=== The input ===

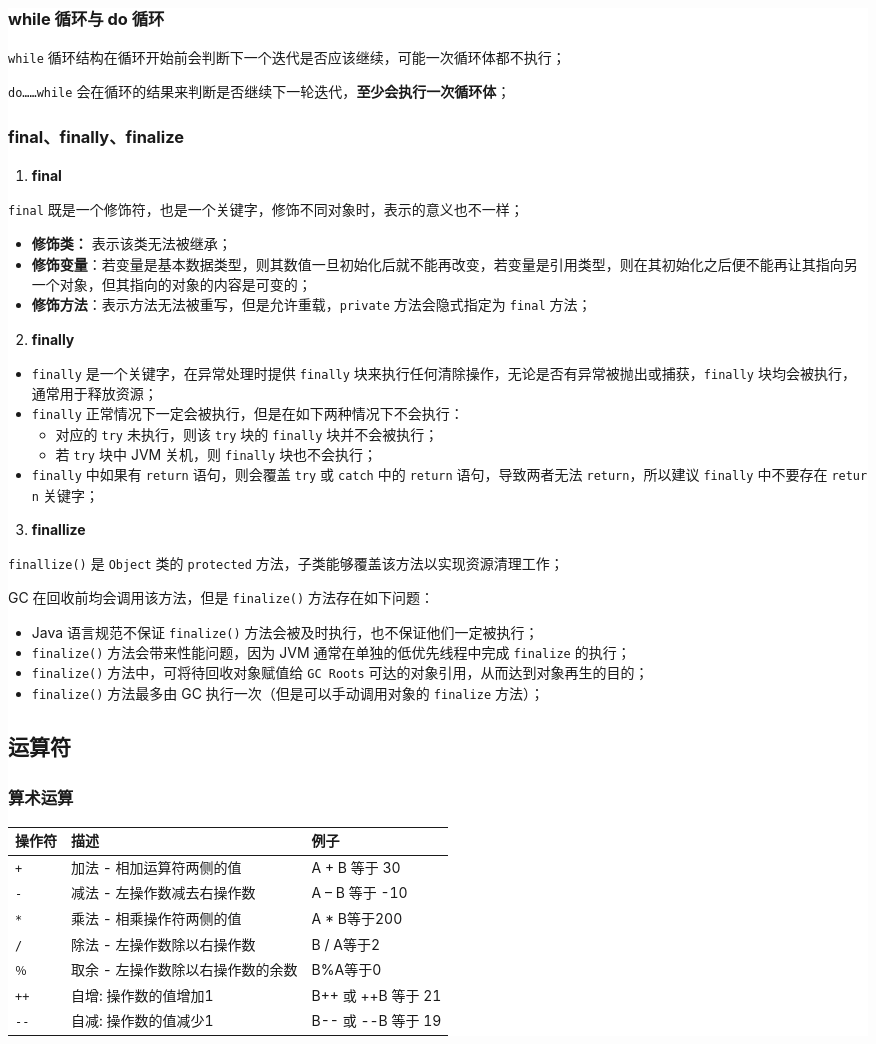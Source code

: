 ###  while 循环与 do 循环

`while` 循环结构在循环开始前会判断下一个迭代是否应该继续，可能一次循环体都不执行；

`do……while` 会在循环的结果来判断是否继续下一轮迭代，**至少会执行一次循环体**；

###  final、finally、finalize

1.  **final**

`final` 既是一个修饰符，也是一个关键字，修饰不同对象时，表示的意义也不一样；

-   **修饰类：** 表示该类无法被继承；
-   **修饰变量**：若变量是基本数据类型，则其数值一旦初始化后就不能再改变，若变量是引用类型，则在其初始化之后便不能再让其指向另一个对象，但其指向的对象的内容是可变的；
-   **修饰方法**：表示方法无法被重写，但是允许重载，`private` 方法会隐式指定为 `final` 方法；

2.  **finally**

-   `finally` 是一个关键字，在异常处理时提供 `finally` 块来执行任何清除操作，无论是否有异常被抛出或捕获，`finally` 块均会被执行，通常用于释放资源；
-   `finally` 正常情况下一定会被执行，但是在如下两种情况下不会执行：
    -   对应的 `try` 未执行，则该 `try` 块的 `finally` 块并不会被执行；
    -   若 `try` 块中 JVM 关机，则 `finally` 块也不会执行；
-   `finally` 中如果有 `return` 语句，则会覆盖 `try` 或 `catch` 中的 `return` 语句，导致两者无法 `return`，所以建议 `finally` 中不要存在 `return` 关键字；

3.  **finallize**

`finallize()` 是 `Object` 类的 `protected` 方法，子类能够覆盖该方法以实现资源清理工作；

GC 在回收前均会调用该方法，但是 `finalize()` 方法存在如下问题：

-   Java 语言规范不保证 `finalize()` 方法会被及时执行，也不保证他们一定被执行；
-   `finalize()` 方法会带来性能问题，因为 JVM 通常在单独的低优先线程中完成 `finalize` 的执行；
-   `finalize()` 方法中，可将待回收对象赋值给 `GC Roots` 可达的对象引用，从而达到对象再生的目的；
-   `finalize()` 方法最多由 GC 执行一次（但是可以手动调用对象的 `finalize` 方法）；

##  运算符

###  算术运算

| 操作符 | 描述                              | 例子               |
| :----- | :-------------------------------- | :----------------- |
| `+`    | 加法 - 相加运算符两侧的值         | A + B 等于 30      |
| `-`    | 减法 - 左操作数减去右操作数       | A – B 等于 -10     |
| `*`    | 乘法 - 相乘操作符两侧的值         | A * B等于200       |
| `/`    | 除法 - 左操作数除以右操作数       | B / A等于2         |
| `％`   | 取余 - 左操作数除以右操作数的余数 | B%A等于0           |
| `++`   | 自增: 操作数的值增加1             | B++ 或 ++B 等于 21 |
| `--`   | 自减: 操作数的值减少1             | B-- 或 --B 等于 19 |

===

» **Task directions**:
Return all lines from the entries that contain the string "finallize".

» **Output for this exercise**:
3.  **finallize**
`finallize()` 是 `Object` 类的 `protected` 方法，子类能够覆盖该方法以实现资源清理工作；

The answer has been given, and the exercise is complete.